Task prompt: The answer must consist of every line in the records below that contains the string "about".

Recorded information:
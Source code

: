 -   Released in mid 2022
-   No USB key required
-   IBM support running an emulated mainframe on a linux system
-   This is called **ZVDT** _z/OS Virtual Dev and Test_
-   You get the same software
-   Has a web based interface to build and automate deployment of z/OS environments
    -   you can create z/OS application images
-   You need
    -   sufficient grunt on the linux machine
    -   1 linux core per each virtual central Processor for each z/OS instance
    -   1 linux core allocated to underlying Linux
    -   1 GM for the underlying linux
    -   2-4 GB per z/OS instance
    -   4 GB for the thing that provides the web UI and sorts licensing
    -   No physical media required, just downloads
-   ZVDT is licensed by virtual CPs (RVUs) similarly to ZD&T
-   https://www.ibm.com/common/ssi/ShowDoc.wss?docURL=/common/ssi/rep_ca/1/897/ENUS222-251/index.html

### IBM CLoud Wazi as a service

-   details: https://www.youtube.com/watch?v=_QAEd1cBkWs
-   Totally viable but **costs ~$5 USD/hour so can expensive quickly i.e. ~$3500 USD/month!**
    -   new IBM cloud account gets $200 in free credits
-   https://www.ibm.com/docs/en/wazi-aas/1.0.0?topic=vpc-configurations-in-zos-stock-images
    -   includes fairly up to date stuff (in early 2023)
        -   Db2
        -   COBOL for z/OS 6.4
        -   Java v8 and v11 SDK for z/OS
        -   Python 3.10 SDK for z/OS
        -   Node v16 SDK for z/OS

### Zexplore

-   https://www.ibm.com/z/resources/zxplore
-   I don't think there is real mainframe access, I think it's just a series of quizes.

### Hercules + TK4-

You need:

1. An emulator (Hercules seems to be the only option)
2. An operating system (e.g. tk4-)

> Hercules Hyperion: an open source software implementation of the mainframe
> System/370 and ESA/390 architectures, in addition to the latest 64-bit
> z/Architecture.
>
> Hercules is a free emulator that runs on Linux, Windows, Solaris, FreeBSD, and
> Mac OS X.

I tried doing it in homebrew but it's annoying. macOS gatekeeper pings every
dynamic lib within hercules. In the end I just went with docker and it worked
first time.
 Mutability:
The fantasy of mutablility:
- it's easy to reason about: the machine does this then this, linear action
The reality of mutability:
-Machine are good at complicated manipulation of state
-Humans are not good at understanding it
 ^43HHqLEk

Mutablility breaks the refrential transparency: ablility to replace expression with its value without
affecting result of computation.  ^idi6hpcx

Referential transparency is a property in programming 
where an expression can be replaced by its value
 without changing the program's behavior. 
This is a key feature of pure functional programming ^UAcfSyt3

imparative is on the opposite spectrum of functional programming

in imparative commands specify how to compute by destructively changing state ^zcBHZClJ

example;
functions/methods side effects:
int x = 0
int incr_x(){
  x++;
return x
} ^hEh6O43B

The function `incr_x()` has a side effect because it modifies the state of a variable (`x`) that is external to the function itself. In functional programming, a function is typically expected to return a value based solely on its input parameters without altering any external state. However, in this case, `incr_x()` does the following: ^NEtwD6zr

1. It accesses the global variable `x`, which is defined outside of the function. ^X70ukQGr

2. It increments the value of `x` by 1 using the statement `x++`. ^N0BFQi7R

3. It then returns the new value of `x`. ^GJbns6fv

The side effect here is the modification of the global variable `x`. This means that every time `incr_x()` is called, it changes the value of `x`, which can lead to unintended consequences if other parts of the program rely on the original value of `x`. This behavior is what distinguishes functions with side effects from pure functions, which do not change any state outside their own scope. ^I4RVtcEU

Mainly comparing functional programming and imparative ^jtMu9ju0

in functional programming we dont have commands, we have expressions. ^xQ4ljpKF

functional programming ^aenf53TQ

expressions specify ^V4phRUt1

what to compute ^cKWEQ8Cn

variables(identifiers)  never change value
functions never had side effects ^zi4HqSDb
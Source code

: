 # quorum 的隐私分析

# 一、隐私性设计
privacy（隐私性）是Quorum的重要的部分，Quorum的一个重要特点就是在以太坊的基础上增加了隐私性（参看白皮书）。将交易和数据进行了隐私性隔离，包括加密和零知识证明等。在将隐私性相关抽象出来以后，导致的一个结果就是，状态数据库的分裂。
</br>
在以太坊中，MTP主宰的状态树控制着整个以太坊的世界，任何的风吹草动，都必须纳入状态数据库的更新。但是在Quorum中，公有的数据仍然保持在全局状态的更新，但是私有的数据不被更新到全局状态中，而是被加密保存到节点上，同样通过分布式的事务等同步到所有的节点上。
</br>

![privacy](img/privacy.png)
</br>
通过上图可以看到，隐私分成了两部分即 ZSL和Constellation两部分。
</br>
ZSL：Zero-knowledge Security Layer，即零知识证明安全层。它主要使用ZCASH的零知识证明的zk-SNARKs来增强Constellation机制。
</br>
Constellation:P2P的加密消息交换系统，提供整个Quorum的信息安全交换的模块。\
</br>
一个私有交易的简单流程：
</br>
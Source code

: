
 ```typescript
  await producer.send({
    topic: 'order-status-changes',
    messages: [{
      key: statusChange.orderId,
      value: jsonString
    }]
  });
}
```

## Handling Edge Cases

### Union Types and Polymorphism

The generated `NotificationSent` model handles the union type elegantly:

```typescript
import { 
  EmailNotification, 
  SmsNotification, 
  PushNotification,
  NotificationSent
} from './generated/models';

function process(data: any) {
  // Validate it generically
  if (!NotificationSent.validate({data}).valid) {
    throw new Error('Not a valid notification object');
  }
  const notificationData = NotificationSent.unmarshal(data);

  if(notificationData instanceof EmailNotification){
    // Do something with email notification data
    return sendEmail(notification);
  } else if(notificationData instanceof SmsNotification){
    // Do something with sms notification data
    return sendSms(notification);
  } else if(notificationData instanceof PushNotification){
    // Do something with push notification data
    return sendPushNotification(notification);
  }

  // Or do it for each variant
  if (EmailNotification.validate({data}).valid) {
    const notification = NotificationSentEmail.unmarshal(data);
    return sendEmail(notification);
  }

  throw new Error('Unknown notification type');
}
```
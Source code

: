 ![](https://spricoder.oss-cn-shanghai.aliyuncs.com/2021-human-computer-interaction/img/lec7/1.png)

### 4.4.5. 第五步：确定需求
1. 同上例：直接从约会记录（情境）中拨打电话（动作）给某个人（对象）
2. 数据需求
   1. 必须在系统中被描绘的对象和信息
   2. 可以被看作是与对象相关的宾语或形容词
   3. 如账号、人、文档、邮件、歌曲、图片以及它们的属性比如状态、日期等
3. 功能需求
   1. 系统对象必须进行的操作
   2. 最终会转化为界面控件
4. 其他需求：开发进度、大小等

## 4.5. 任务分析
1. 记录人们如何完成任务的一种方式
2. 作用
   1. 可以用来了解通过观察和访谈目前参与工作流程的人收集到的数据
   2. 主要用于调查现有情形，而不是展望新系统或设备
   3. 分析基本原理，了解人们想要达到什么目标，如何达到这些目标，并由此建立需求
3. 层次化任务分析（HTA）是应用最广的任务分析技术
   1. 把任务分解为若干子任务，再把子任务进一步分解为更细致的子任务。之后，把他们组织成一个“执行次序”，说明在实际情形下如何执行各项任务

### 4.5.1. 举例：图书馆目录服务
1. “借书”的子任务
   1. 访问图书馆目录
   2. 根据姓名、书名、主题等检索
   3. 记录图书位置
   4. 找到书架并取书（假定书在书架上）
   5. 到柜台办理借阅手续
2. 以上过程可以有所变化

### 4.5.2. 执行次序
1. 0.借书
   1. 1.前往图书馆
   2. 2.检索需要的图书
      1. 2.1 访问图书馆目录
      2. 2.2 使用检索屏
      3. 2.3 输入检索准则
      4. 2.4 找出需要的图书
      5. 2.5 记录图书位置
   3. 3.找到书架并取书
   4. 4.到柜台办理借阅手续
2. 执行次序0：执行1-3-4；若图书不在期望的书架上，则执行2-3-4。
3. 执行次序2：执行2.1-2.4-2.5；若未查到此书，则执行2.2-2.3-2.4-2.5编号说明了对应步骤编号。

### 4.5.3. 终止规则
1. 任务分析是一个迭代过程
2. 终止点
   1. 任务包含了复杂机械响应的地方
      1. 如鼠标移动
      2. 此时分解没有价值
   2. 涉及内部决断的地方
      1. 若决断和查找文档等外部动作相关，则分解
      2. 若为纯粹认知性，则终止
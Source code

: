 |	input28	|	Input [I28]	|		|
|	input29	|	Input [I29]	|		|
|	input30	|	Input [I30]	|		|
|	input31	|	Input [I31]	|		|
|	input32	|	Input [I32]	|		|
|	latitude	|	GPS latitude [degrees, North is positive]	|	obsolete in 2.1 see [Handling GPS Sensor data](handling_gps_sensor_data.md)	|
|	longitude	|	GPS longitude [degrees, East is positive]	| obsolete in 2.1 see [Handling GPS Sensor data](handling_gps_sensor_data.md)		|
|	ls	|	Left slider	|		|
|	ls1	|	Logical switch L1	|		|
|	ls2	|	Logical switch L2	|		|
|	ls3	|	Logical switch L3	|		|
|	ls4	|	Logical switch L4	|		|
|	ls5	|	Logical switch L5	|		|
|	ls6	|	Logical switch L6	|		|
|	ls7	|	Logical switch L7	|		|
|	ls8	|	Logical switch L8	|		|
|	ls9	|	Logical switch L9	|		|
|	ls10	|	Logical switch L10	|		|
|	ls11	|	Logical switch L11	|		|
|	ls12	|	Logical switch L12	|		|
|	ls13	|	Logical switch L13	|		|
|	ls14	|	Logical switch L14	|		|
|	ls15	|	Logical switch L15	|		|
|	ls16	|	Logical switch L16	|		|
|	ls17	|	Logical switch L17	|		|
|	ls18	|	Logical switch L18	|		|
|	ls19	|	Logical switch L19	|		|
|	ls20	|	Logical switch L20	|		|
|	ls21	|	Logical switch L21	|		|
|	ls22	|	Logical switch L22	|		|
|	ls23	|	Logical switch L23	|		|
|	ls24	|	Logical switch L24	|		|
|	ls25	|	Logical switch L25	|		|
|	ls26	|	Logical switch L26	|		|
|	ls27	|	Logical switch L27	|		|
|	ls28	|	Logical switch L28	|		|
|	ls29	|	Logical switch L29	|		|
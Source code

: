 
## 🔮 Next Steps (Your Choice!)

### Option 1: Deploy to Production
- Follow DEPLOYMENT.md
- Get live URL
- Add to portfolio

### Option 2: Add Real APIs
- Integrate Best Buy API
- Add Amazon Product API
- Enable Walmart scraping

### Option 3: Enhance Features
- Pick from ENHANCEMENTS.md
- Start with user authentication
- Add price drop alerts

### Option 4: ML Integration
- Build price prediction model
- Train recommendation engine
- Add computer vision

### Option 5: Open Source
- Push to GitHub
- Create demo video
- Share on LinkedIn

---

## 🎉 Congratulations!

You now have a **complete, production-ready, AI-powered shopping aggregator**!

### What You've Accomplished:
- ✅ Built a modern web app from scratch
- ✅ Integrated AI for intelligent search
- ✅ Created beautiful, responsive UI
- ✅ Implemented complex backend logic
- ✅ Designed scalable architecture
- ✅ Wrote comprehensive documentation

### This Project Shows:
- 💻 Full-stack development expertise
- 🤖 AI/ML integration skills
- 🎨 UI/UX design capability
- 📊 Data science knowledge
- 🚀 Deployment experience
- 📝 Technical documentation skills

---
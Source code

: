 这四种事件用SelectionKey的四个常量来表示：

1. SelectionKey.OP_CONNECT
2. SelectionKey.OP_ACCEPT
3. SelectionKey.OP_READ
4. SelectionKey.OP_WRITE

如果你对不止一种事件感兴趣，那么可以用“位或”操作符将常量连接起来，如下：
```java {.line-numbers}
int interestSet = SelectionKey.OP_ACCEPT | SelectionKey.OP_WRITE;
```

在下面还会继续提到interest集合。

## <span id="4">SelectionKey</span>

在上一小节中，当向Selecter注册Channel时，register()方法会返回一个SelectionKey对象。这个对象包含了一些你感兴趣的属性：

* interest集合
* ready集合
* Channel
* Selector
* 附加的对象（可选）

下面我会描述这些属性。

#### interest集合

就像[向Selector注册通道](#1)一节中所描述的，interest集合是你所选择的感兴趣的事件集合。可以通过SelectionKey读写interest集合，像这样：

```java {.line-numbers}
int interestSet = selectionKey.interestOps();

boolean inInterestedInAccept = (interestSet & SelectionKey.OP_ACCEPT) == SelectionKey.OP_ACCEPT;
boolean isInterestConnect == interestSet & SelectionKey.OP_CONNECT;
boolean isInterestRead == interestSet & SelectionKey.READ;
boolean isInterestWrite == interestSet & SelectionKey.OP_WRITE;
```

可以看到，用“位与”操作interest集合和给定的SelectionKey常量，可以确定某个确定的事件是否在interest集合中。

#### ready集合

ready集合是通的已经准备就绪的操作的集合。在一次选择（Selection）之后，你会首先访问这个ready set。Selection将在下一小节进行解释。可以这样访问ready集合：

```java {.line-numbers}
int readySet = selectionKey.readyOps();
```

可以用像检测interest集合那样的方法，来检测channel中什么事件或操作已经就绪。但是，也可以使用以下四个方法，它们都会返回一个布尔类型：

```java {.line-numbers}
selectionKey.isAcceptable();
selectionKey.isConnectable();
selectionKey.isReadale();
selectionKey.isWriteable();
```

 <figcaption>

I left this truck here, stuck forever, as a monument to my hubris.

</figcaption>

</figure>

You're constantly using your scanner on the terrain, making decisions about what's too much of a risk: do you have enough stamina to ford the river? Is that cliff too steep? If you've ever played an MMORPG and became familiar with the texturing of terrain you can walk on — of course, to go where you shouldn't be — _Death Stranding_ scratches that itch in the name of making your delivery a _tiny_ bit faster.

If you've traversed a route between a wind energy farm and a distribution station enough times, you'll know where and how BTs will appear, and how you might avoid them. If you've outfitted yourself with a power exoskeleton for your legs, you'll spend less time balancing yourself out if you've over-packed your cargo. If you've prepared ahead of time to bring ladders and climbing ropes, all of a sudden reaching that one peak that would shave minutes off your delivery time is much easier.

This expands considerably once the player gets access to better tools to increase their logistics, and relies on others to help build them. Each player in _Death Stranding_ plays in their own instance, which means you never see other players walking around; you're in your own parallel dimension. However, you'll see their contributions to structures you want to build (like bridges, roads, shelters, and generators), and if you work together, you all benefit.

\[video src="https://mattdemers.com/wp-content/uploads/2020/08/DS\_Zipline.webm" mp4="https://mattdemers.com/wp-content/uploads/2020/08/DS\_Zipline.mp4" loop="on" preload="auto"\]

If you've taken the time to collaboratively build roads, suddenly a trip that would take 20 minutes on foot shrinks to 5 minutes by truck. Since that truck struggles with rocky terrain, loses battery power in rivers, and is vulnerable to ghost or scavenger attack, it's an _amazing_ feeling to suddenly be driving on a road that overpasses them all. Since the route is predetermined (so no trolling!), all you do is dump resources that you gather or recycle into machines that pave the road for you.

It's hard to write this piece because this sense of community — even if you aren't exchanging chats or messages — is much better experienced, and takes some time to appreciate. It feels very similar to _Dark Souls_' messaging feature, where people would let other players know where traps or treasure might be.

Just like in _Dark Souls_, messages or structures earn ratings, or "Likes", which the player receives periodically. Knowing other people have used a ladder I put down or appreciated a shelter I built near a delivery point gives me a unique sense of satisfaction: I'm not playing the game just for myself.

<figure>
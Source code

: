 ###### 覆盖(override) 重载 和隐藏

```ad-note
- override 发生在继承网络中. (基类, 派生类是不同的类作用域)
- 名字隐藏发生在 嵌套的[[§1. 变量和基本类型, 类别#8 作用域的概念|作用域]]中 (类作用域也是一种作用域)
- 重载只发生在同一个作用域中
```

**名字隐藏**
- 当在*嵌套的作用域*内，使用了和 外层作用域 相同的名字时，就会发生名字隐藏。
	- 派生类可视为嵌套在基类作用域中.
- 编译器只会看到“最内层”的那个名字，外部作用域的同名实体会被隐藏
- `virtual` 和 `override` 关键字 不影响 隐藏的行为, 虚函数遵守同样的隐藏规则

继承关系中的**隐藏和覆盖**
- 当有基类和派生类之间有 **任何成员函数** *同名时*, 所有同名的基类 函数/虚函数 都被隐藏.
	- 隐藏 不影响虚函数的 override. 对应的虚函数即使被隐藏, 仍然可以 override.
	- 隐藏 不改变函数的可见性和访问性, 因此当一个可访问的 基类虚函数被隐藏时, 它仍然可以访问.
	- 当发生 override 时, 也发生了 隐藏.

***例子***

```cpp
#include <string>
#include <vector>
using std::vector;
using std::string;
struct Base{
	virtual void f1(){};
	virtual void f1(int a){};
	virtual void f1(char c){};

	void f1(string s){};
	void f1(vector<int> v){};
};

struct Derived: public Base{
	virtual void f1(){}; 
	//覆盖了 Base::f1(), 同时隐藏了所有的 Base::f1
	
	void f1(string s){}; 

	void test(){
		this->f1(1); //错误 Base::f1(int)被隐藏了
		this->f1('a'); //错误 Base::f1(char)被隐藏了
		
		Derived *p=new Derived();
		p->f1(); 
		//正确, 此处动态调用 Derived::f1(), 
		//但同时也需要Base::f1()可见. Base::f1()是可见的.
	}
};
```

Exercise output:
- it's easy to reason about: the machine does this then this, linear action
You're constantly using your scanner on the terrain, making decisions about what's too much of a risk: do you have enough stamina to ford the river? Is that cliff too steep? If you've ever played an MMORPG and became familiar with the texturing of terrain you can walk on — of course, to go where you shouldn't be — _Death Stranding_ scratches that itch in the name of making your delivery a _tiny_ bit faster.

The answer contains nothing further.